KISSIMMEE, Fla. — A now-former Kissimmee police officer is accused of lying about being carjacked, after investigators believe he actually drove drunk into a retention pond.
9 Investigates learned instead of going to jail, off-duty officer George Hazelton was given a ride home.
Only Channel 9 investigative reporter Karla Ray obtained the body camera videos of the morning it happened, and she questioned the Kissimmee police chief about the incident. She also asked the three other agencies who responded to the call about why none of them pursued charges against Hazelton for obstruction, misuse of 911 or driving under the influence.
Hazelton resigned, but could lose his certification. The Kissimmee Police Department sent the results of his internal affairs investigation, which found him to be untruthful, to Florida’s Department of Law Enforcement Criminal Justice Standards and Training Commission, which has the power to revoke an officer’s law enforcement certification.
On an early morning in November 2020, Orlando Police, Belle Isle Police and Orange County deputies responded to a 7-Eleven on Orange Blossom Trail after Hazelton called 911 to claim he was carjacked.
“There was like, four dudes who pulled me the (expletive) out,” Hazelton said on body camera.
According to an internal affairs investigation, Hazelton said he was going to “drive home and decided against it because he believed he consumed too much alcohol.” He claims he parked in Belle Isle, where he was attacked.
The location where he ultimately called 911 was more than six miles away.
“How’d you get here from there?” an officer asked Hazelton.“Walking,” he replied.
While he continued to tell his story, the internal investigation shows that a deputy spotted a tow truck transporting Hazelton’s truck from an accident scene in the Orlando Police jurisdiction.
A witness saw the truck drive off the road into a retention pond near the I-4 on-ramp at John Young Parkway. Hazelton’s clothes were wet up to his knees, his shirt was ripped, and according to the internal investigation, he smelled of alcohol.
He also still had his keys, ruling out the story that he was carjacked.
“I got away from them, I still have my (expletive) keys, I don’t know how they got my (expletive), I don’t know where my (expletive) truck is at, OK?” Hazelton said to investigators.

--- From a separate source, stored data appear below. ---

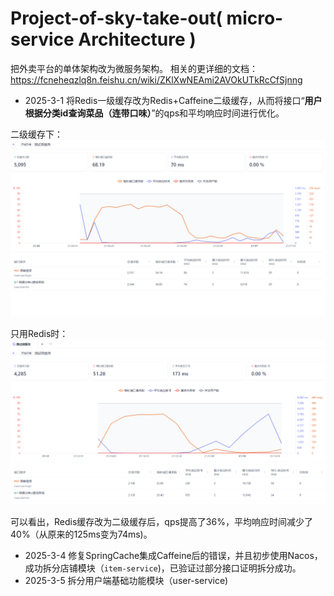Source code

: # Project-of-sky-take-out( **micro-service Architecture** )

把外卖平台的单体架构改为微服务架构。
相关的更详细的文档：https://fcneheqzlq8n.feishu.cn/wiki/ZKlXwNEAmi2AVOkUTkRcCfSjnng

- 2025-3-1 将Redis一级缓存改为Redis+Caffeine二级缓存，从而将接口“**用户根据分类id查询菜品（连带口味）**”的qps和平均响应时间进行优化。

二级缓存下：
![二级缓存图](assets/pic1.png)

只用Redis时：
![只用Redis](assets/pic2.png)

可以看出，Redis缓存改为二级缓存后，qps提高了36%，平均响应时间减少了40%（从原来的125ms变为74ms)。


- 2025-3-4 修复SpringCache集成Caffeine后的错误，并且初步使用Nacos，成功拆分店铺模块（`item-service`)，已验证过部分接口证明拆分成功。
- 2025-3-5 拆分用户端基础功能模块（user-service)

“Beyond his immediate conduct not being appropriate; the lives he put in jeopardy beyond his own; the fact that he involved and made that serious allegation and it covered three jurisdictions, I’m extremely disappointed,” Chief Jeff O’Dell said of his former officer, who worked for the agency for around nine years.
Hazelton was immediately put on leave, but none of the agencies that responded pursued any charges against him. Another Kissimmee officer was called to the 7-Eleven to give Hazelton a ride home.
“If that were to have happened in your jurisdiction, would that person have gotten a ride home?” Ray asked Chief Jeff O’Dell.
“It depends on a lot of factors,” O’Dell said. “The 911 call, the fact that you involved all those other agencies, certainly makes the situation worse.”
O’Dell’s agency was not involved in the criminal investigation, meaning it was within protocol for one of his fellow officers to take Hazelton home.
9 Investigates asked the responding agencies why no charges were filed. Belle Isle Police ruled that since nothing occurred in its jurisdiction, the Orange County Sheriff’s Office was primarily on the case.
The Orange County Sheriff’s Office told 9 Investigates that people often lie to law enforcement, and are very rarely arrested for that.
Orlando Police could not place Hazelton behind the wheel since he was located away from the crash scene, so no charges were pursued against him.